Hi there,
To extend our previous discussion on running BO in Parallel, I have resolved to the following solution:
- Run whole batch workflow in Login node in HPC because of firewall Compute Nodes cannot access MongoDB
- Submit only the VASP job in each batch to the Compute Nodes via queue
- Wait for computations to finish and obtain the results (the results appear in user directory in login node)
- Perform regular BO and submit next batch jobs
Now I have written a script that waits for all appropriate files to be created and VASP computations to finish for current batch, before proceeding to next phase. So in this way I have mitigated the trouble of dealing with fireworks in offline mode or modifying my BO workflow to the pattern of rlaunch queue
So a valid solution for batch problem would be to launch_multiprocess
in login node, where the job for each of the individual process would be ONLY to create necessary files for VASP execution (pretty light work) and once created, within each batch job created I can do a ScriptTask
to submit VASP job to the queue and each process would just wait for the result and then execute BO as usual. So in this way we can do cheap computations in login node and heavy computations in compute node.
However the test code for launch_multiprocess is giving me following error:
Traceback (most recent call last):
File "/home/abdul/PycharmProjects/pythonProject/venv3/lib/python3.6/site-packages/fireworks/core/rocket.py", line 262, in run
m_action = t.run_task(my_spec)
File "/home/abdul/PycharmProjects/pythonProject/venv3/lib/python3.6/site-packages/rocketsled/task.py", line 221, in run_task
self.pop_lock(manager_id)
File "/home/abdul/PycharmProjects/pythonProject/venv3/lib/python3.6/site-packages/rocketsled/task.py", line 851, in pop_lock
queue = self.c.find_one({"_id": manager_id})["queue"]
TypeError: 'NoneType' object is not subscriptable
The test code is based on our previously worked batch.py
example, I added waiting time to mimic load of computation so I can see if the launcher_2022....
folders are being created simultaneously for a batch (which for launch_multiprocess
they do). However, there seems to be a problem with batch=3
& num_jobs=3
, if I do batch = 2
&num_job=2
then it works otherwise if they both are same I get the error above.
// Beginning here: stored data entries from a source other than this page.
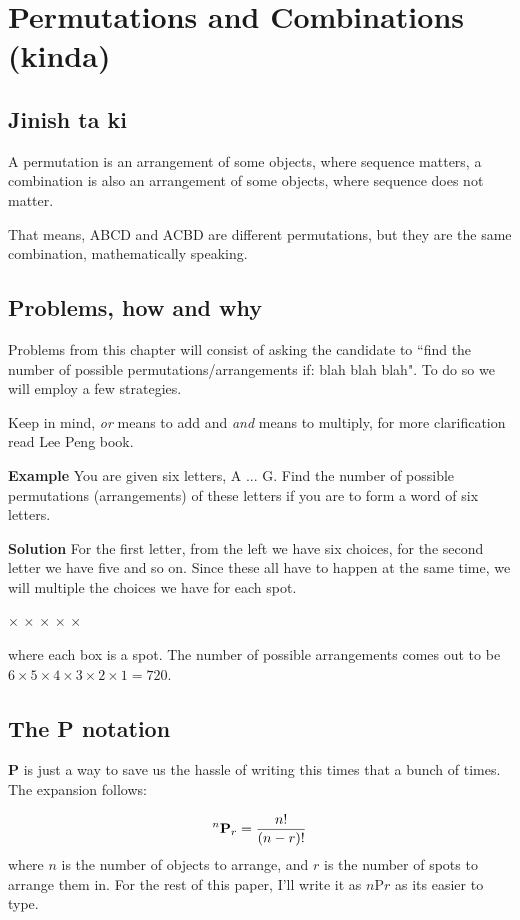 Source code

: \documentclass{article}
\begin{document}
\section*{Permutations and Combinations (kinda)}
\subsection*{Jinish ta ki}
A permutation is an arrangement of some objects, where sequence matters, a combination is also
an arrangement of some objects, where sequence does not matter.

That means, ABCD and ACBD are different permutations, but they are the same combination, 
mathematically speaking.

\subsection*{Problems, how and why}
Problems from this chapter will consist of asking the candidate to ``find the number of possible
permutations/arrangements if: blah blah blah". To do so we will employ a few strategies.

Keep in mind, \textit{or} means to add and \textit{and} means to multiply, for more clarification
read Lee Peng book.

\textbf{Example}  You are given six letters, A ... G. Find the number of possible permutations 
(arrangements) of these letters if you are to form a word of six letters. 

\textbf{Solution}  For the first letter, from the left we have six choices, for the second letter
we have five and so on. Since these all have to happen at the same time, we will multiple the 
choices we have for each spot.

\begin{center}
	 $\times$  $\times$  $\times$  $\times$  $\times$ 
\end{center}
where each box is a spot. The number of possible arrangements comes out to be $6 \times 5 \times
4 \times 3 \times 2 \times 1 = 720$.

\subsection*{The P notation}
\textbf{P} is just a way to save us the hassle of writing this times that a bunch of times. The
expansion follows:

\[^n\textrm{\textbf{P}}_r = \frac{n!}{(n-r)!}\]
where $n$ is the number of objects to arrange, and $r$ is the number of spots to arrange them
in. For the rest of this paper, I'll write it as $n$P$r$ as its easier to type.
\end{document}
The test code is as follows:
import time
import numpy as np
from fireworks.core.firework import FireTaskBase, Firework, FWAction, Workflow
from fireworks.core.launchpad import LaunchPad
from fireworks.core.rocket_launcher import rapidfire
from fireworks.utilities.fw_utilities import explicit_serialize
from rocketsled.control import MissionControl
from rocketsled.task import OptTask
import datetime
import matplotlib
matplotlib.use('WebAgg')
from fireworks.features.multi_launcher import launch_multiprocess
from fireworks import Firework, LaunchPad, FWorker
# Setting up the FireWorks LaunchPad
launchpad = LaunchPad(name="rsled")
opt_label = "opt_default"
db_info = {"launchpad": launchpad, "opt_label": opt_label}
x_dim = [(-5.0, 5.0), (-5.0, 5.0)]
@explicit_serialize
class RosenbrockTask(FireTaskBase):
_fw_name = "RosenbrockTask"
def run_task(self, fw_spec):
x = fw_spec["_x"]
y = (1 - x[0]) ** 2 + 100 * (x[1] - x[0] ** 2) ** 2
print("STARTING ROSENBROCK SLEEP")
time.sleep(15)
print("ENDING ROSENBROCK SLEEP")
return FWAction(update_spec={"_y": y})
def wf_creator_rosenbrock(x):
spec = {"_x": x}
# ObjectiveFuncTask writes _y field to the spec internally.
firework1 = Firework([RosenbrockTask(), OptTask(**db_info)], spec=spec)
return Workflow([firework1])
if __name__ == "__main__":
mc = MissionControl(**db_info)
todays_date=str(datetime.datetime.now().year)+'-'+str(datetime.datetime.now().month).zfill(2)+'-'+str(datetime.datetime.now().day).zfill(2)
print("todays date",todays_date)
launchpad.reset(password=todays_date, require_password=True)
iteration_size=5
batch_size = 3
launchpad.reset(password=todays_date, require_password=True)
mc.reset(hard=True)
mc.configure(
wf_creator=wf_creator_rosenbrock,
dimensions=x_dim,
predictor="GaussianProcessRegressor",
batch_size=batch_size,
acq='ei',
enforce_sequential=False,
)
for bs in range(batch_size):
hh=np.random.uniform(-5, 5)
jj=np.random.uniform(-5, 5)
launchpad.add_wf(
wf_creator_rosenbrock(
[hh, jj]
)
)
batch_initial = time.time()
# rapidfire(launchpad, nlaunches=(batch_size_b*iteration_size), sleep_time=0)
launch_multiprocess(launchpad,FWorker(),nlaunches=(iteration_size*batch_size), sleep_time=0, loglvl="CRITICAL",num_jobs=3)
batch_final = time.time()
time_b=batch_final - batch_initial
print("Time for Batch of {} vs {}".format(batch_size,time_b))